- [Dataset extract]
*** Begin section ***

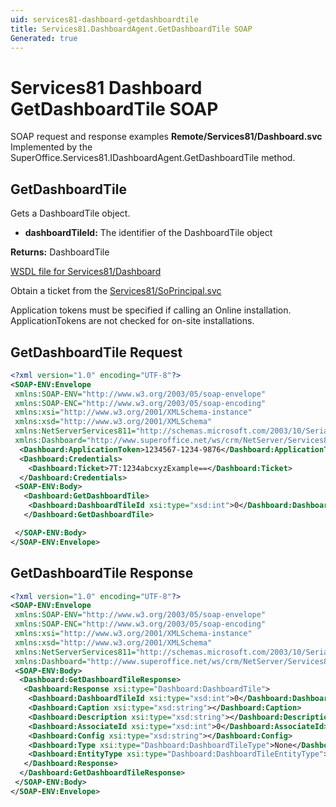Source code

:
 ```yaml
---
uid: services81-dashboard-getdashboardtile
title: Services81.DashboardAgent.GetDashboardTile SOAP
Generated: true
---
```


# Services81 Dashboard GetDashboardTile SOAP

SOAP request and response examples **Remote/Services81/Dashboard.svc**
Implemented by the <see cref="M:SuperOffice.Services81.IDashboardAgent.GetDashboardTile">SuperOffice.Services81.IDashboardAgent.GetDashboardTile</see> method.

## GetDashboardTile

Gets a DashboardTile object.

* **dashboardTileId:** The identifier of the DashboardTile object

**Returns:** DashboardTile


[WSDL file for Services81/Dashboard](../Services81-Dashboard.md)

Obtain a ticket from the [Services81/SoPrincipal.svc](../SoPrincipal/SoPrincipal.md)

Application tokens must be specified if calling an Online installation. ApplicationTokens are not checked for on-site installations.

## GetDashboardTile Request

```xml
<?xml version="1.0" encoding="UTF-8"?>
<SOAP-ENV:Envelope
 xmlns:SOAP-ENV="http://www.w3.org/2003/05/soap-envelope"
 xmlns:SOAP-ENC="http://www.w3.org/2003/05/soap-encoding"
 xmlns:xsi="http://www.w3.org/2001/XMLSchema-instance"
 xmlns:xsd="http://www.w3.org/2001/XMLSchema"
 xmlns:NetServerServices811="http://schemas.microsoft.com/2003/10/Serialization/"
 xmlns:Dashboard="http://www.superoffice.net/ws/crm/NetServer/Services81">
  <Dashboard:ApplicationToken>1234567-1234-9876</Dashboard:ApplicationToken>
  <Dashboard:Credentials>
    <Dashboard:Ticket>7T:1234abcxyzExample==</Dashboard:Ticket>
  </Dashboard:Credentials>
 <SOAP-ENV:Body>
   <Dashboard:GetDashboardTile>
    <Dashboard:DashboardTileId xsi:type="xsd:int">0</Dashboard:DashboardTileId>
   </Dashboard:GetDashboardTile>

 </SOAP-ENV:Body>
</SOAP-ENV:Envelope>

```


## GetDashboardTile Response

```xml
<?xml version="1.0" encoding="UTF-8"?>
<SOAP-ENV:Envelope
 xmlns:SOAP-ENV="http://www.w3.org/2003/05/soap-envelope"
 xmlns:SOAP-ENC="http://www.w3.org/2003/05/soap-encoding"
 xmlns:xsi="http://www.w3.org/2001/XMLSchema-instance"
 xmlns:xsd="http://www.w3.org/2001/XMLSchema"
 xmlns:NetServerServices811="http://schemas.microsoft.com/2003/10/Serialization/"
 xmlns:Dashboard="http://www.superoffice.net/ws/crm/NetServer/Services81">
 <SOAP-ENV:Body>
  <Dashboard:GetDashboardTileResponse>
   <Dashboard:Response xsi:type="Dashboard:DashboardTile">
    <Dashboard:DashboardTileId xsi:type="xsd:int">0</Dashboard:DashboardTileId>
    <Dashboard:Caption xsi:type="xsd:string"></Dashboard:Caption>
    <Dashboard:Description xsi:type="xsd:string"></Dashboard:Description>
    <Dashboard:AssociateId xsi:type="xsd:int">0</Dashboard:AssociateId>
    <Dashboard:Config xsi:type="xsd:string"></Dashboard:Config>
    <Dashboard:Type xsi:type="Dashboard:DashboardTileType">None</Dashboard:Type>
    <Dashboard:EntityType xsi:type="Dashboard:DashboardTileEntityType">None</Dashboard:EntityType>
   </Dashboard:Response>
  </Dashboard:GetDashboardTileResponse>
 </SOAP-ENV:Body>
</SOAP-ENV:Envelope>

```

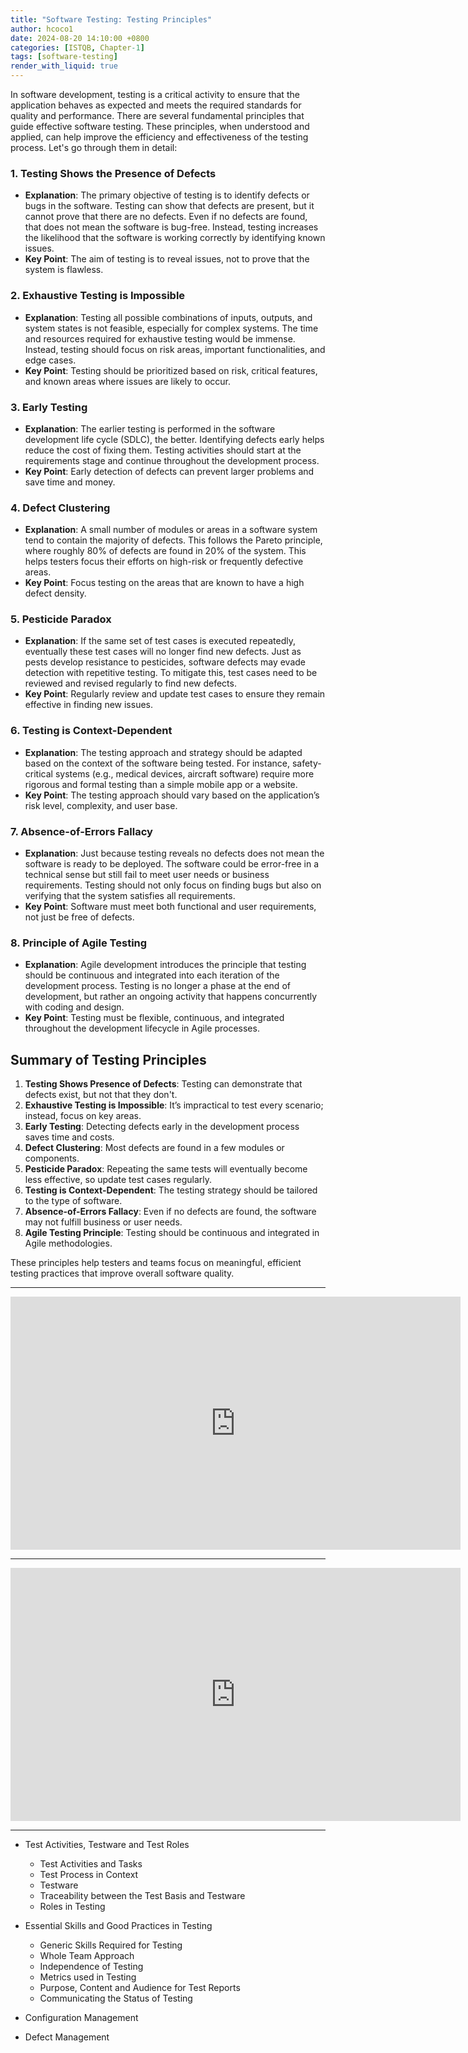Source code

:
 ```yaml
---
title: "Software Testing: Testing Principles"
author: hcoco1
date: 2024-08-20 14:10:00 +0800
categories: [ISTQB, Chapter-1]
tags: [software-testing]
render_with_liquid: true
---
```



In software development, testing is a critical activity to ensure that the application behaves as expected and meets the required standards for quality and performance. There are several fundamental principles that guide effective software testing. These principles, when understood and applied, can help improve the efficiency and effectiveness of the testing process. Let's go through them in detail:

### 1. **Testing Shows the Presence of Defects**
   - **Explanation**: The primary objective of testing is to identify defects or bugs in the software. Testing can show that defects are present, but it cannot prove that there are no defects. Even if no defects are found, that does not mean the software is bug-free. Instead, testing increases the likelihood that the software is working correctly by identifying known issues.
   - **Key Point**: The aim of testing is to reveal issues, not to prove that the system is flawless.

### 2. **Exhaustive Testing is Impossible**
   - **Explanation**: Testing all possible combinations of inputs, outputs, and system states is not feasible, especially for complex systems. The time and resources required for exhaustive testing would be immense. Instead, testing should focus on risk areas, important functionalities, and edge cases.
   - **Key Point**: Testing should be prioritized based on risk, critical features, and known areas where issues are likely to occur.

### 3. **Early Testing**
   - **Explanation**: The earlier testing is performed in the software development life cycle (SDLC), the better. Identifying defects early helps reduce the cost of fixing them. Testing activities should start at the requirements stage and continue throughout the development process.
   - **Key Point**: Early detection of defects can prevent larger problems and save time and money.

### 4. **Defect Clustering**
   - **Explanation**: A small number of modules or areas in a software system tend to contain the majority of defects. This follows the Pareto principle, where roughly 80% of defects are found in 20% of the system. This helps testers focus their efforts on high-risk or frequently defective areas.
   - **Key Point**: Focus testing on the areas that are known to have a high defect density.

### 5. **Pesticide Paradox**
   - **Explanation**: If the same set of test cases is executed repeatedly, eventually these test cases will no longer find new defects. Just as pests develop resistance to pesticides, software defects may evade detection with repetitive testing. To mitigate this, test cases need to be reviewed and revised regularly to find new defects.
   - **Key Point**: Regularly review and update test cases to ensure they remain effective in finding new issues.

### 6. **Testing is Context-Dependent**
   - **Explanation**: The testing approach and strategy should be adapted based on the context of the software being tested. For instance, safety-critical systems (e.g., medical devices, aircraft software) require more rigorous and formal testing than a simple mobile app or a website.
   - **Key Point**: The testing approach should vary based on the application’s risk level, complexity, and user base.

### 7. **Absence-of-Errors Fallacy**
   - **Explanation**: Just because testing reveals no defects does not mean the software is ready to be deployed. The software could be error-free in a technical sense but still fail to meet user needs or business requirements. Testing should not only focus on finding bugs but also on verifying that the system satisfies all requirements.
   - **Key Point**: Software must meet both functional and user requirements, not just be free of defects.

### 8. **Principle of Agile Testing**
   - **Explanation**: Agile development introduces the principle that testing should be continuous and integrated into each iteration of the development process. Testing is no longer a phase at the end of development, but rather an ongoing activity that happens concurrently with coding and design.
   - **Key Point**: Testing must be flexible, continuous, and integrated throughout the development lifecycle in Agile processes.

## Summary of Testing Principles

1. **Testing Shows Presence of Defects**: Testing can demonstrate that defects exist, but not that they don't.
2. **Exhaustive Testing is Impossible**: It’s impractical to test every scenario; instead, focus on key areas.
3. **Early Testing**: Detecting defects early in the development process saves time and costs.
4. **Defect Clustering**: Most defects are found in a few modules or components.
5. **Pesticide Paradox**: Repeating the same tests will eventually become less effective, so update test cases regularly.
6. **Testing is Context-Dependent**: The testing strategy should be tailored to the type of software.
7. **Absence-of-Errors Fallacy**: Even if no defects are found, the software may not fulfill business or user needs.
8. **Agile Testing Principle**: Testing should be continuous and integrated in Agile methodologies.

These principles help testers and teams focus on meaningful, efficient testing practices that improve overall software quality.

---

<iframe width="720" height="405" src="https://www.youtube.com/embed/rFaWOw8bIMM?si=XxFiwasJCpzu9IO1" title="YouTube video player" frameborder="0" allow="accelerometer; autoplay; clipboard-write; encrypted-media; gyroscope; picture-in-picture; web-share" referrerpolicy="strict-origin-when-cross-origin" allowfullscreen></iframe>

---

<iframe width="720" height="405" src="https://www.youtube.com/embed/jYYnBXRYPKI" title="" frameborder="0" allow="accelerometer; autoplay; clipboard-write; encrypted-media; gyroscope; picture-in-picture; web-share" referrerpolicy="strict-origin-when-cross-origin" allowfullscreen></iframe>

---





- Test Activities, Testware and Test Roles
  - Test Activities and Tasks
  - Test Process in Context
  - Testware
  - Traceability between the Test Basis and Testware
  - Roles in Testing

- Essential Skills and Good Practices in Testing
  - Generic Skills Required for Testing
  - Whole Team Approach
  - Independence of Testing
  - Metrics used in Testing
  - Purpose, Content and Audience for Test Reports
  - Communicating the Status of Testing

- Configuration Management

- Defect Management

*** End section ***

- [What to work on]
Scan the preceding listing for the string "Credentials" and copy every line where it occurs.

- [Exercise solution]
  <Dashboard:Credentials>
  </Dashboard:Credentials>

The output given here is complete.